Qin Feng menggelengkan kepalanya, lalu menyela, “Janji memang sulit ditepati, tetapi karena ikatan di hatiku inilah aku bisa melangkah maju dengan berani. Sekalipun aku terikat oleh keterikatan hatiku, aku rela menukar kebingungan seumur hidup ini dengan tekad yang teguh, bahkan jika itu berarti aku mati tanpa penyesalan!”
Dengan kata-kata ini, kesadaran Qin Feng meninggalkan alam Bodhisattva.
Di luar dugaan Bodhisattva Ksitigarbha, ilusi Bunga Farshore yang sebelumnya menjebak Qin Feng kini hancur seketika dengan mudah!
“Cinta semua makhluk hidup adalah cinta. Hanya ketika kau telah terikat barulah kau bisa melepaskan keterikatan…” Bodhisattva Ksitigarbha berulang kali melafalkan mantra itu dalam hati, dan pikirannya tiba-tiba menjadi jernih dalam sekejap: “Bagus!”
“Untungnya, Mantra Pembersihan Hati Sang Senior berhasil…” Qin Feng menghela napas pelan, lalu mengulurkan tangannya ke arah Bunga Farshore.
Batang dan daunnya terasa sangat dingin, seolah-olah mampu membekukan bahkan jiwanya yang ilahi.
Qin Feng berhasil memetik dua kuntum bunga, berniat mengumpulkan lebih banyak sebagai cadangan, tetapi hanya dengan memegang dua kuntum itu saja sudah membuatnya gemetar tak terkendali, tidak mampu melangkah lagi.
Untungnya, cahaya keemasan menyelimutinya, dan kehangatan seperti sinar matahari musim semi menyapu tubuhnya, membuatnya merasa lebih baik.

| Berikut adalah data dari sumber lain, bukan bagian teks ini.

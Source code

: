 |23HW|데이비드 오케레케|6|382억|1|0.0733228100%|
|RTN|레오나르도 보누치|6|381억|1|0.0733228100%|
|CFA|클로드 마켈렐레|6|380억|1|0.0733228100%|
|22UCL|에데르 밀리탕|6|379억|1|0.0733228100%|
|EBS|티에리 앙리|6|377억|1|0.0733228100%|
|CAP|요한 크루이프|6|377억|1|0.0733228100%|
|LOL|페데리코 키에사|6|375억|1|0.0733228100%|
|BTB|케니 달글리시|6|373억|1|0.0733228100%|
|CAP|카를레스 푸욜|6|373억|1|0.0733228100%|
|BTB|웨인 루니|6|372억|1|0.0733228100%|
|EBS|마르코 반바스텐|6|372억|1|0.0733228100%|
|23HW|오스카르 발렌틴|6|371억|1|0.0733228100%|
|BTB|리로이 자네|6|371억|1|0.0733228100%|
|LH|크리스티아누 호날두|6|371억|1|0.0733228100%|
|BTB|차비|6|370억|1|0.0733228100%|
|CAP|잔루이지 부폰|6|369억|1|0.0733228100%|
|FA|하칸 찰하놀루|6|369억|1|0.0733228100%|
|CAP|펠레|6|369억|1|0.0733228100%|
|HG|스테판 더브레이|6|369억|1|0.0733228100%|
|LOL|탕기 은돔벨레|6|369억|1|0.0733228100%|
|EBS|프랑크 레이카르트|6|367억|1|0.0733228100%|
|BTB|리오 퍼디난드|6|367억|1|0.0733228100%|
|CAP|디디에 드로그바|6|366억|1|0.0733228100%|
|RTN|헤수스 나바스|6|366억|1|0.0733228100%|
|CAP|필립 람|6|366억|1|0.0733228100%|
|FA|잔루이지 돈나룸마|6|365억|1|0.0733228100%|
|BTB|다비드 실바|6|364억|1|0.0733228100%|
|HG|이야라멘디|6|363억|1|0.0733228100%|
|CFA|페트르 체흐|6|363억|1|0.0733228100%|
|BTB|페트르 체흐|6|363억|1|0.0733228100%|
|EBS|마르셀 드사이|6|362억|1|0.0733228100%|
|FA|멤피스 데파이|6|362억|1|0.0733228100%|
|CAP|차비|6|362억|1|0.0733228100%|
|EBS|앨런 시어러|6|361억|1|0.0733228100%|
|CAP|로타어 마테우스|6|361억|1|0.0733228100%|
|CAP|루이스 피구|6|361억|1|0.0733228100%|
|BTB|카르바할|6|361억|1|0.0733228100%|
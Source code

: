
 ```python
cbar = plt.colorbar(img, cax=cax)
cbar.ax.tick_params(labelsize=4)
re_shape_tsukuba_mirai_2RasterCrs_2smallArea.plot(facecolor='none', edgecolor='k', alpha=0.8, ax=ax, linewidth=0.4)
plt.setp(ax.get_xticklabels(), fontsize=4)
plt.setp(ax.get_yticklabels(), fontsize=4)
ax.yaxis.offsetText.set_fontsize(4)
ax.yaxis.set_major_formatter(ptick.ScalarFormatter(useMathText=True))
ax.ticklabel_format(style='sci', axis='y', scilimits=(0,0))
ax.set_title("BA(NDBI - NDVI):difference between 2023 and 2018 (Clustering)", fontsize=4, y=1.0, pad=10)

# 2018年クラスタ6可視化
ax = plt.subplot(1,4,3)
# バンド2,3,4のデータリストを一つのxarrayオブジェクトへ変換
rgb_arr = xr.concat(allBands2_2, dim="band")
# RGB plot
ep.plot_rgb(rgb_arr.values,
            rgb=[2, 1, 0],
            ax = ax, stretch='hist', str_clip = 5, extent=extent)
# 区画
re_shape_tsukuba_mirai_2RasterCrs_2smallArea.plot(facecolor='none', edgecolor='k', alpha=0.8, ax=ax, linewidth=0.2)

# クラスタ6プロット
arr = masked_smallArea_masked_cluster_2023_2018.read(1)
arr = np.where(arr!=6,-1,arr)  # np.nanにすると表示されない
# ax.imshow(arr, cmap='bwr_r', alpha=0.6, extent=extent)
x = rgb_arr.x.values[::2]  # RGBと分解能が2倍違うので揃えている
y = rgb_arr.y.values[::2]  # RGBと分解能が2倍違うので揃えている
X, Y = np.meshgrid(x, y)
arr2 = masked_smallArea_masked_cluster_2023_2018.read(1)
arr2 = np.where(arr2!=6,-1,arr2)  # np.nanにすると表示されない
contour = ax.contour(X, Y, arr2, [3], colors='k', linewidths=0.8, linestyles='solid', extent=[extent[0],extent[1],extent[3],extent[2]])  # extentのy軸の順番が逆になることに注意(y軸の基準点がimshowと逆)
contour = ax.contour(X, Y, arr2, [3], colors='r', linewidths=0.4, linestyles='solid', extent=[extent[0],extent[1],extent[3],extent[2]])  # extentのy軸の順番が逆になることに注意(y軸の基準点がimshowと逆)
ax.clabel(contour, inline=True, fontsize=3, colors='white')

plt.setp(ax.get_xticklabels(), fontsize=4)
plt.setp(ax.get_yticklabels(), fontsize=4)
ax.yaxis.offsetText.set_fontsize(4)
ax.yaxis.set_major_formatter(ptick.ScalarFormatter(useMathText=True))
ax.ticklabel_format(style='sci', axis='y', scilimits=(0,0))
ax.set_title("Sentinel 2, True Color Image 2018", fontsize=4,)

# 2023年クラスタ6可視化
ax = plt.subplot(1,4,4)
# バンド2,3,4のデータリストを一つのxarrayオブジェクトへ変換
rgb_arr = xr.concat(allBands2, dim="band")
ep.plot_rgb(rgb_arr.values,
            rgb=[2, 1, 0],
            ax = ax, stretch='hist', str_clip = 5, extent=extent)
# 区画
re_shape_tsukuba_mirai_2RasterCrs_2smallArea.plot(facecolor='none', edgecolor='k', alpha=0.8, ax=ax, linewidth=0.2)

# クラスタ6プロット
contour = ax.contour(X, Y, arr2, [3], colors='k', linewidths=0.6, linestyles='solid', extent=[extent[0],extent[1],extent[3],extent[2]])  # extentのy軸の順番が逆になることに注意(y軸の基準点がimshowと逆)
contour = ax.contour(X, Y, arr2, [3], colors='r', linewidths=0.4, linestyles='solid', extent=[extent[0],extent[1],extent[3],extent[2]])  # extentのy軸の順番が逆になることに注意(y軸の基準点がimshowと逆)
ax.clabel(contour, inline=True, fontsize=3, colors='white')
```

Tepat ketika waktu dupa hampir habis, sebuah tangan hantu raksasa muncul dari sisi lain Mata Air Kuning, dengan cepat meraih Qin Feng dan menariknya kembali.
Jelas sekali bahwa Penguasa Hantu telah ikut campur.
Qin Feng memandang Bunga Farshore di tangannya dan tanpa membuang waktu, segera berkomunikasi dengan Bai Su di Laut Ilahi.
Dalam sekejap, saluran energi kehidupan kembali menyatu di dadanya.
Tanpa ragu, dia memasukkan salah satu Bunga Farshore ke dalamnya…
T/N:
1.
1. Bodhisattva Ksitigarbha: Istilah “Ksitigarbha” berarti “Perbendaharaan Bumi,” “Gudang Bumi,” “Matriks Bumi,” atau “Rahim Bumi.” Bodhisattva Ksitigarbha terutama merupakan seorang yang memiliki Sumpah Agung untuk membantu dan menyelamatkan semua makhluk. Bodhisattva Ksitigarbha digambarkan sebagai seorang biksu Buddha dengan kepala dicukur, mengenakan jubah sederhana, dan memegang tongkat.
1.
1. Bodhisattva Dizang: Namanya merupakan terjemahan dari bahasa Sanskerta Kshitigarbha (“Rahim Bumi”). Dizang berupaya menyelamatkan jiwa-jiwa orang mati dari hukuman yang dijatuhkan oleh 10 hakim, atau raja-raja neraka.